Mr. DeBlois alleges that he was "not made aware that he had bilateral stents and that they were the source of his ongoing pain and other issues reported to" his prison health care providers. Id. ¶ 24. However, the Complaint alleges the existence of medical records from 2015 and 2016 that document exchanges between plaintiff and Wexford personnel about the stents. In particular, plaintiff alleges that a "note" from June 6, 2015, stated: "'[H]ematuria occurs only when he does abdominal crunches and he . . . states that he can feel his stents when he does this activity.'" Id. ¶ 22(a). And, a "note" from February 5, 2016 stated: "'[P]atient states stents are still in place and movement causes pain.'" Id. ¶ 22(b).

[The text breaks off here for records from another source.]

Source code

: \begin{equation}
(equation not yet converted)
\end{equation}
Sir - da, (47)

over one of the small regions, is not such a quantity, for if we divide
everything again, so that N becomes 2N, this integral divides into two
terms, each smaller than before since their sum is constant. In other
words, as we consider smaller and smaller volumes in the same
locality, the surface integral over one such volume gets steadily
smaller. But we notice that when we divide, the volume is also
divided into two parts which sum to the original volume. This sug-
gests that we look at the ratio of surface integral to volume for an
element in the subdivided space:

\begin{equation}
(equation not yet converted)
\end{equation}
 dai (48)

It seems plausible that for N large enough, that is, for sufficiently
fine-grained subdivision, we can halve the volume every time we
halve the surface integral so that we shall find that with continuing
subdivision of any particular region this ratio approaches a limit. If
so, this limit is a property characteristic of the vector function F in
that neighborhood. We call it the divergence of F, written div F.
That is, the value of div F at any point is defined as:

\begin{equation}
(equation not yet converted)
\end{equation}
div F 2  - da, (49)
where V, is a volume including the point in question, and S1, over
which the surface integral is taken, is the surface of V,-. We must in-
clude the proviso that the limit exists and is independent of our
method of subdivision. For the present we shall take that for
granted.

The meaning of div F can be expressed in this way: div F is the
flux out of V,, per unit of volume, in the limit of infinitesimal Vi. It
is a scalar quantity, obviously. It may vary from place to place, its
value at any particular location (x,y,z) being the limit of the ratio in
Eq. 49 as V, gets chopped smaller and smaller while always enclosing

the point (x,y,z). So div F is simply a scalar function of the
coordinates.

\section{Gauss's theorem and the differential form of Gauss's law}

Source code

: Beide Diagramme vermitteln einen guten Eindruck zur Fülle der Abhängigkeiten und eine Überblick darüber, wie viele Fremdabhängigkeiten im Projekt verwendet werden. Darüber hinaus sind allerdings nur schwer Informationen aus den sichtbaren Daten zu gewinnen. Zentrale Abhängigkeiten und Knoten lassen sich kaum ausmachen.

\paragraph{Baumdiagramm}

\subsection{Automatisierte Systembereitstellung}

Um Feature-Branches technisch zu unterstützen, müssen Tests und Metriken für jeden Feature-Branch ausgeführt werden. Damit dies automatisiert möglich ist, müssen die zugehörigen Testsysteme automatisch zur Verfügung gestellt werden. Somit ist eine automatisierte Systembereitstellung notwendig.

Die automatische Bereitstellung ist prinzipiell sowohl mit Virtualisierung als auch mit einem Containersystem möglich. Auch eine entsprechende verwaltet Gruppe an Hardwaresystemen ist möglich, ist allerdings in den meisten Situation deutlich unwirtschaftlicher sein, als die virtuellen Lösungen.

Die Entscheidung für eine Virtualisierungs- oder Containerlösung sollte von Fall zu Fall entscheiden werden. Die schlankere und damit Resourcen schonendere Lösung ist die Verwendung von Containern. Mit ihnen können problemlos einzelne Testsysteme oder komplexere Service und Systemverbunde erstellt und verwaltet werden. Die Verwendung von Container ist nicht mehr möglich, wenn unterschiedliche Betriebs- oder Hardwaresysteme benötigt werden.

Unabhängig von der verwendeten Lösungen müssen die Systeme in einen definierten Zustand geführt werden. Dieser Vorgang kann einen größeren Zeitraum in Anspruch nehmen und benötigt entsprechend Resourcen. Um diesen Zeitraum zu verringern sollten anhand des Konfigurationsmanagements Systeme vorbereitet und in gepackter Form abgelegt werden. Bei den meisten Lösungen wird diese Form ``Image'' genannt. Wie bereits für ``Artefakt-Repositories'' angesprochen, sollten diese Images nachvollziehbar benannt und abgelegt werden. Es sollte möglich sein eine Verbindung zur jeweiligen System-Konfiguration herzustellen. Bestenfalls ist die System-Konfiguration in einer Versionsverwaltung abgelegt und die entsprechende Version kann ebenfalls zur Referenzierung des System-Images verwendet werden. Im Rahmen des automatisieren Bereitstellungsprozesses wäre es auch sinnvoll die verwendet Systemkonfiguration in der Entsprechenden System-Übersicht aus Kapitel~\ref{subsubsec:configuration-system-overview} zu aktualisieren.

On April 12, 2016, Dr. Dolph Druckman, a Wexford "employee and/or agent," noted "Mr. DeBlois's "history of stones, multiple UTI's, and no obvious follow up at the University of Maryland." Id. ¶ 22(c). Plaintiff underwent X-rays, which showed "bilateral renal calculi and stents." Id. Thereafter, a "CT scan" revealed bilateral stents with renal, ureteral, and bladder calculi." Id. ¶ 22(e). In late October 2016, "a consult was placed for the patient to have surgery to address the stents." Id. ¶ 22(g).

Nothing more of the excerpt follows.